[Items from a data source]
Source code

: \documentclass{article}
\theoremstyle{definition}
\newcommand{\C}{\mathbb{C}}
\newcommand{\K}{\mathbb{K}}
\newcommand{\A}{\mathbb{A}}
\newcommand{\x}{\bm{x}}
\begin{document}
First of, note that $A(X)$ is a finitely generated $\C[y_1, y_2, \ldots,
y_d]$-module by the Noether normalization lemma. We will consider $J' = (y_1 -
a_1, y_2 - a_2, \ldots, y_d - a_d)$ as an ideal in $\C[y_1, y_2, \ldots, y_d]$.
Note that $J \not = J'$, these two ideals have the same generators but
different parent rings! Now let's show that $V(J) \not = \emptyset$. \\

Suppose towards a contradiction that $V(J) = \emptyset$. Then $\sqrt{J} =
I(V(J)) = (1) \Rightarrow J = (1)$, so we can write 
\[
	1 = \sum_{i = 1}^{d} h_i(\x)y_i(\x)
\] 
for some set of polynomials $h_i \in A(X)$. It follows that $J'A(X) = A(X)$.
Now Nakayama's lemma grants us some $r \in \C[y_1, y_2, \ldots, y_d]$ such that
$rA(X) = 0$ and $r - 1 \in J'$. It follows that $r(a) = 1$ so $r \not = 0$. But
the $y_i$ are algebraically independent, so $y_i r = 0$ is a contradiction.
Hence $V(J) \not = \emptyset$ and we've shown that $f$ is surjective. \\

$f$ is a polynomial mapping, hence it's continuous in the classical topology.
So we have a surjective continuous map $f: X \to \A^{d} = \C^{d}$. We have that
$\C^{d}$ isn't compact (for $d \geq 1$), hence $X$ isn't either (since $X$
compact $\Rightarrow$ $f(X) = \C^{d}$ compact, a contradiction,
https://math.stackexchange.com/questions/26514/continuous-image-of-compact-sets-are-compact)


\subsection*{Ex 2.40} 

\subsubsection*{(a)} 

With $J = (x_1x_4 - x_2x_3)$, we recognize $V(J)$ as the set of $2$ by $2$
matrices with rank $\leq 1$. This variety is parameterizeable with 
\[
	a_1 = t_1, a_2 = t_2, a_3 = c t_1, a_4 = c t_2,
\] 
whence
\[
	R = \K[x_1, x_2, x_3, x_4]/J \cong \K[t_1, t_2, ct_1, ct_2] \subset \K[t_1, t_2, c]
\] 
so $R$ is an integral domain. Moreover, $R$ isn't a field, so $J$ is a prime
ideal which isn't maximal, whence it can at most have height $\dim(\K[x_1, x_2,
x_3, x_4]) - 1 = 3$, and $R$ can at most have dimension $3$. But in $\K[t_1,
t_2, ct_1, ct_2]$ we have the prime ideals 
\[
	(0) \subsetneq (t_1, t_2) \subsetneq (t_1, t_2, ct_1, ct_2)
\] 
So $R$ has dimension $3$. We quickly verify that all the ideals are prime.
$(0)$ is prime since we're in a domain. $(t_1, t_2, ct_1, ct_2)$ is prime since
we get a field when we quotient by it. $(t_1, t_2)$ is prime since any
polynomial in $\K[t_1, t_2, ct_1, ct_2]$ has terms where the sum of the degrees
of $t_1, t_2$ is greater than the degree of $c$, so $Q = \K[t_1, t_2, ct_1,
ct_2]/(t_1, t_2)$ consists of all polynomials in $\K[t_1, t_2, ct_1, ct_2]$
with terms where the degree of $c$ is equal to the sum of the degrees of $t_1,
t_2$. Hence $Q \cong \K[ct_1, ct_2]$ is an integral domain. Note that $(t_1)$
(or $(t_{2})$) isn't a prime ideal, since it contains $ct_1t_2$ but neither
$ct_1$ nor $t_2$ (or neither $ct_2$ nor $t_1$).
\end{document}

- [Exercise]: Each line from the one that contains "So $R$ has dimension" to the end of the data should be set down exactly, both ends included.

- [Exercise solution]:
So $R$ has dimension $3$. We quickly verify that all the ideals are prime.
$(0)$ is prime since we're in a domain. $(t_1, t_2, ct_1, ct_2)$ is prime since
we get a field when we quotient by it. $(t_1, t_2)$ is prime since any
polynomial in $\K[t_1, t_2, ct_1, ct_2]$ has terms where the sum of the degrees
of $t_1, t_2$ is greater than the degree of $c$, so $Q = \K[t_1, t_2, ct_1,
ct_2]/(t_1, t_2)$ consists of all polynomials in $\K[t_1, t_2, ct_1, ct_2]$
with terms where the degree of $c$ is equal to the sum of the degrees of $t_1,
t_2$. Hence $Q \cong \K[ct_1, ct_2]$ is an integral domain. Note that $(t_1)$
(or $(t_{2})$) isn't a prime ideal, since it contains $ct_1t_2$ but neither
$ct_1$ nor $t_2$ (or neither $ct_2$ nor $t_1$).
\end{document}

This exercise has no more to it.